Sprinter overcomes gruesome gymnastics injury to win Olympic medals
Sponsored by PhD Nutrition
Coming back from a debilitating injury is impressive enough, even more so when you then go on to succeed in a different sport
That's what happened to Asha Philip. The Team GB sprinter began her athletic life as a gymnast, experiencing early success in the World Junior Championships.
However, in July 2007, Philip suffered a serious knee injury while representing the UK at the Trampoline World Championships in Canada.
This kind of injury could easily have ended Asha Philip's career, but it's fair to say she used it as motivation to return.
Set up for success
And what a return it has been. Philip has since gone on to enjoy a wealth of success in athletics, becoming one of the UK's fastest and most successful female athletes, having won medals at all major championships across Olympic, World, European and Commonwealth championships.
The crowning moments include a gold medal and new British record at the European Indoor Championships in 2017, to further support her Olympic Bronze medal at Rio 2016.
Such an impressive return takes an immense amount of courage and determination.
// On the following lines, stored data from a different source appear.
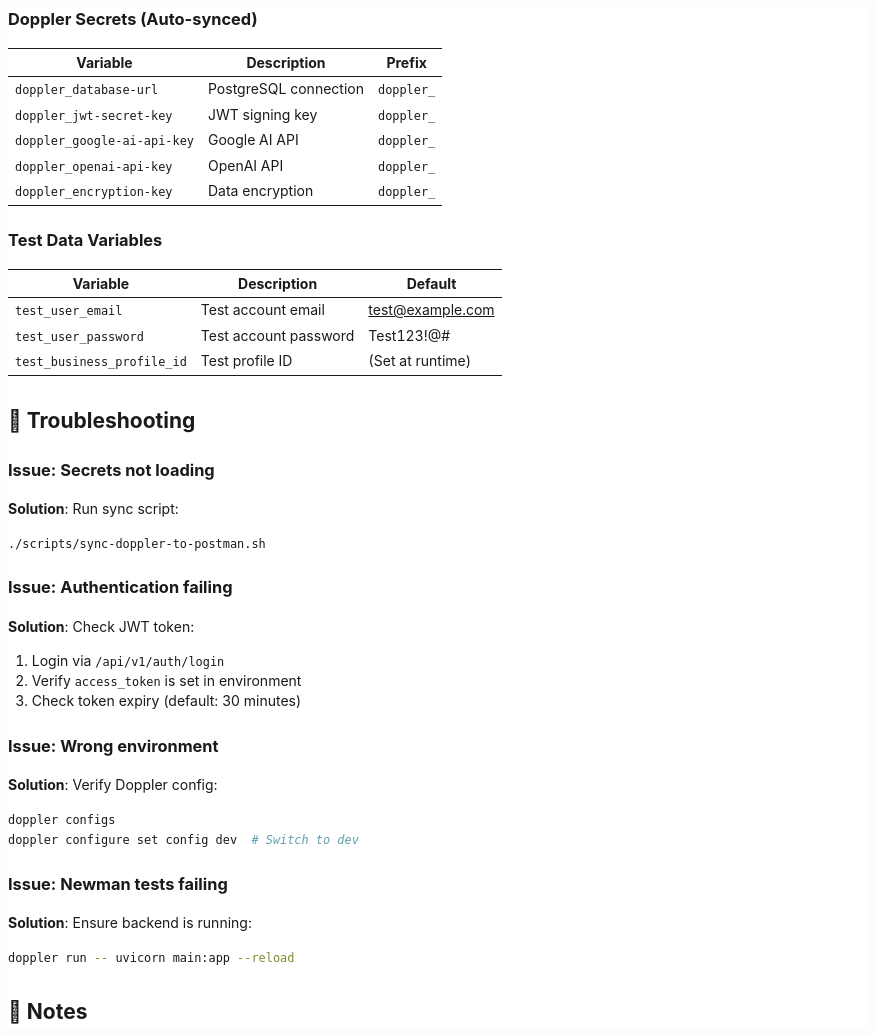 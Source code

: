 ### Doppler Secrets (Auto-synced)
| Variable | Description | Prefix |
|----------|-------------|--------|
| `doppler_database-url` | PostgreSQL connection | `doppler_` |
| `doppler_jwt-secret-key` | JWT signing key | `doppler_` |
| `doppler_google-ai-api-key` | Google AI API | `doppler_` |
| `doppler_openai-api-key` | OpenAI API | `doppler_` |
| `doppler_encryption-key` | Data encryption | `doppler_` |

### Test Data Variables
| Variable | Description | Default |
|----------|-------------|---------|
| `test_user_email` | Test account email | test@example.com |
| `test_user_password` | Test account password | Test123!@# |
| `test_business_profile_id` | Test profile ID | (Set at runtime) |

## 🚨 Troubleshooting

### Issue: Secrets not loading
**Solution**: Run sync script:
```bash
./scripts/sync-doppler-to-postman.sh
```

### Issue: Authentication failing
**Solution**: Check JWT token:
1. Login via `/api/v1/auth/login`
2. Verify `access_token` is set in environment
3. Check token expiry (default: 30 minutes)

### Issue: Wrong environment
**Solution**: Verify Doppler config:
```bash
doppler configs
doppler configure set config dev  # Switch to dev
```

### Issue: Newman tests failing
**Solution**: Ensure backend is running:
```bash
doppler run -- uvicorn main:app --reload
```

## 📝 Notes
To learn more about Philip's steely mindset, we sent Dylan Evans to meet her as part of the Dedication series in partnership with PhD Nutrition.
Dylan is an MMA fighter in remission from Hodgkin's Lymphoma, a rare form of blood cancer.
As well as tips on staying motivated and overcoming adversity, Philip put Dylan through his paces in the gym.
Philip says she gained motivation from seeing small and steady improvements in her recovery.
"It was just the fact that I saw the small steps I was taking - so being able to move my leg without assistance from crutches or my other leg.
"Learning how to jog without a brace, that's what made me think 'okay yeah I can do this."
Overcoming such adversity wasn't easy for Philip, nor was developing the necessary self-belief.
"For me, it took a while to believe in myself - to say 'yes I can do it'."
Whether you're fighting through illness or injury, Philip says giving 100% is crucial to achieving your goals.
Suffering such a devastating injury actually provided perspective which Philip harnessed to better her performance on the track.
"When I'm going out onto the track I just know I'm giving it my all.
"I'm going to enjoy it because I didn't have this experience - or hadn't had it in such a long time, all those years when I was out. Let me enjoy this moment."
It would be easy for most people to lose focus when performing in front of millions, but Philip remains defiant.
"You can't control anybody else. You can only control yourself and your mind and what you do. So if you're going to concentrate on someone else it's not going to get you anywhere."
Strength training for sprinting
You'd also be forgiven for thinking that training for a sprinter just involves getting out on the track for as long as possible.
However, when Asha took Dylan through a gym workout, she showed it's about developing power with a careful selection of expert lifts.
- Trap bar deadlift: With a PB of 185kg, Asha incorporates this lift into her program as it develops the glutes, quads and hamstrings, and places less stress on the lower back when compared to the standard deadlift
- Leg press: This is a great squat alternative, again recruiting major lower body muscle groups to build power & strength. Asha performs it unilaterally (single leg), which allows her to develop equal strength in each leg
- Weighted press-up: Working all the same muscles as the bench press such as the chest, triceps and shoulders, the weighted press up is performed simply by adding a weight plate to the back.